On Fri, Mar 09, 2012 at 09:47:50AM -0800, Zac Medico wrote:
> On 03/09/2012 09:31 AM, Michael Orlitzky wrote:
> > On 03/09/12 12:11, Ulrich Mueller wrote:
> >>>>>>> On Fri, 09 Mar 2012, Michael Orlitzky wrote:
> >>
> >>>> What if bash starts to parse the script completely and barfs at
> >>>> 'syntax error' before it starts executing stuff?
> >>
> >>> It doesn't parse the script completely, it executes line-by-line, so
> >>> we can bail out early.
> >>
> >> How can you tell that this behaviour won't be changed in a future bash
> >> version?
> >>
> > 
> > Who's to say that in the future my computer won't be made out of
> > delicious ice cream, eliminating the need for EAPIs entirely?
> > 
> > Chances are, this would break thousands of scripts, so we hope they
> > wouldn't do it. If it does happen, we either deal with it then, or don't
> > upgrade to that version of bash -- the same as we would do with any
> > other massive breaking change.
> 
> Ulrich is talking about extensions which require a newer version of
> bash. These kinds of extensions are quite common and don't cause
> "massive breaking" because people simply have to upgrade bash in order
> to use the new extensions, and their old scripts continue to run because
> the new extensions don't interfere with backward compatibility.
> 
> Your eapi() function proposal is especially fragile in this context
> because it assumes that the installed version of bash will be able to
> execute a script that may target a newer version of bash.
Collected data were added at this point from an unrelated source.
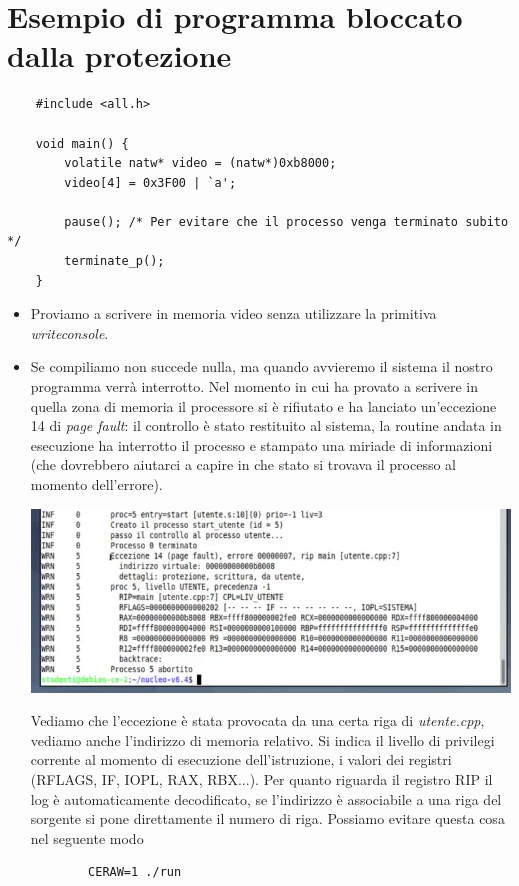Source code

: \section{Esempio di programma bloccato dalla protezione}
\small
\begin{verbatim}
	#include <all.h>
	
	void main() {
		volatile natw* video = (natw*)0xb8000;
		video[4] = 0x3F00 | `a';
		
		pause(); /* Per evitare che il processo venga terminato subito */
		terminate_p();
	}
\end{verbatim}
\normalsize
\begin{itemize}
	\item Proviamo a scrivere in memoria video senza utilizzare la primitiva \emph{writeconsole}.
	\item Se compiliamo non succede nulla, ma quando avvieremo il sistema il nostro programma verrà interrotto. Nel momento in cui ha provato a scrivere in quella zona di memoria il processore si è rifiutato e ha lanciato un'eccezione 14 di \emph{page fault}: il controllo è stato restituito al sistema, la routine andata in esecuzione ha interrotto il processo e stampato una miriade di informazioni (che dovrebbero aiutarci a capire in che stato si trovava il processo al momento dell'errore).
	\begin{center}\includegraphics[scale=.85]{img/125.PNG}\end{center}
	Vediamo che l'eccezione è stata provocata da una certa riga di \emph{utente.cpp}, vediamo anche l'indirizzo di memoria relativo. Si indica il livello di privilegi corrente al momento di esecuzione dell'istruzione, i valori dei registri (RFLAGS, IF, IOPL, RAX, RBX...). Per quanto riguarda il registro RIP il log è automaticamente decodificato, se l'indirizzo è associabile a una riga del sorgente si pone direttamente il numero di riga. Possiamo evitare questa cosa nel seguente modo
	\begin{verbatim}
		CERAW=1 ./run
	\end{verbatim}
\end{itemize}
This is a
> special case that is typically not a problem, although it is a major
> problem under the specific conditions that your eapi() function approach
> induces.

Pragmatic reality, the eapi function actually would work fine.  As 
pointed out elsewhere, bash parses as it goes- which isn't going to 
change.

If someone invokes 'eapi happy-meal' and it's not supported, 
the sourcing is stopped immediately, cache gets -happy-meal for the 
EAPI, and the pm continues to ignore the ebuild till either the 
ebuilds mtime changes (which case it redoes the metadata regen) or the 
PM now supports that EAPI, and... you guessed it, redoes the metadata 
regen.  The cache behaviour is basically the same regardless of the 
EAPI mechanism.

Now, this isn't to say everyone views the function as *optimal*.  
People can argue about that as much as they'd like.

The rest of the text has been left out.